No please open another issue. The header thing has nothing to do with the frame separation.
This is a good bug if you want to get started contributing MDAnalysis. The Problem is that we only write a ENDMDL record to distinguish between frames while we should write a ENDMDL and TER record.
This can be fixed in MDAnalysis/coordinates/PDB.py:PrimitivePDBWriter
I am working on this bug. What I understand is that the TER record should be written (before or after every ENDML, doesn't matter, right?)

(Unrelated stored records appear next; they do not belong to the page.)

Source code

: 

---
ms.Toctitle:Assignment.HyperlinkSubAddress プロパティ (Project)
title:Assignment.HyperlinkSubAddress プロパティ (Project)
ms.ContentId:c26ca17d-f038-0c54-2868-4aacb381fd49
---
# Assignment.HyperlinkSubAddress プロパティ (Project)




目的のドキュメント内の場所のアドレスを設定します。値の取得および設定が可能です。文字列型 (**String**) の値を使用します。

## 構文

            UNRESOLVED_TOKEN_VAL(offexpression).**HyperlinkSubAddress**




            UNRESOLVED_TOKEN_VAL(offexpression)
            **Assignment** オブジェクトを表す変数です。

It does matter that the TER is before the ENDMDL. The TER closes a chain and is part of that chain. ENDMDL closes a model, that contains one or several chains, everything that is part of the model should be between the MODEL and the ENDMDL records.
Since the TER issue is now fixed, is the bug solved?

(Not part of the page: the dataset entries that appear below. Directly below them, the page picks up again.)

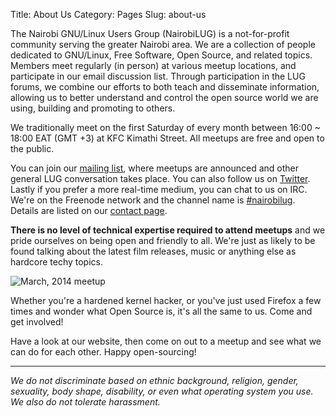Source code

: Title: About Us
Category: Pages
Slug: about-us

The Nairobi GNU/Linux Users Group (NairobiLUG) is a not-for-profit community serving the greater Nairobi area. We are a collection of people dedicated to GNU/Linux, Free Software, Open Source, and related topics. Members meet regularly (in person) at various meetup locations, and participate in our email discussion list. Through participation in the LUG forums, we combine our efforts to both teach and disseminate information, allowing us to better understand and control the open source world we are using, building and promoting to others.

We traditionally meet on the first Saturday of every month between 16:00 ~ 18:00 EAT (GMT +3) at KFC Kimathi Street. All meetups are free and open to the public.

You can join our [mailing list]({static}/pages/mailing-list.md), where meetups are announced and other general LUG conversation takes place. You can also follow us on [Twitter](https://twitter.com/nairobilug). Lastly if you prefer a more real-time medium, you can chat to us on IRC. We're on the Freenode network and the channel name is [#nairobilug](irc://chat.freenode.net/#nairobilug). Details are listed on our [contact page]({static}/pages/contact.md).

**There is no level of technical expertise required to attend meetups** and we pride ourselves on being open and friendly to all. We're just as likely to be found talking about the latest film releases, music or anything else as hardcore techy topics.

![March, 2014 meetup]({static}/images/pages/about-us/meetup-march-2014.jpg "March, 2014 meetup")

Whether you're a hardened kernel hacker, or you've just used Firefox a few times and wonder what Open Source is, it's all the same to us. Come and get involved!

Have a look at our website, then come on out to a meetup and see what we can do for each other. Happy open-sourcing!

---

_We do not discriminate based on ethnic background, religion, gender, sexuality, body shape, disability, or even what operating system you use. We also do not tolerate harassment._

Renamed the bug because it is about the TER record to separate chains
Is this issue still relevant? I would like to try.
@dim-99 This issue probably has been solved. I tested the example https://github.com/MDAnalysis/mdanalysis/issues/734#issue-135678152 with MDAnalysis 2.9.0.
The results:
>>> pdb = mda.coordinates.PDB.PDBReader('test.pdb')
>>> pdb.n_atoms
5
The document also shows how it deals with multiple models: https://docs.mdanalysis.org/2.9.0/documentation_pages/coordinates/PDB.html#MDAnalysis.coordinates.PDB.PDBReader
If the pdb file contains multiple MODEL records then it is read as a trajectory where the MODEL numbers correspond to frame numbers.
I think this issue could be closed.
Thank you @yuyuan871111 . I confirm. This is solved and should have been closed a long time ago.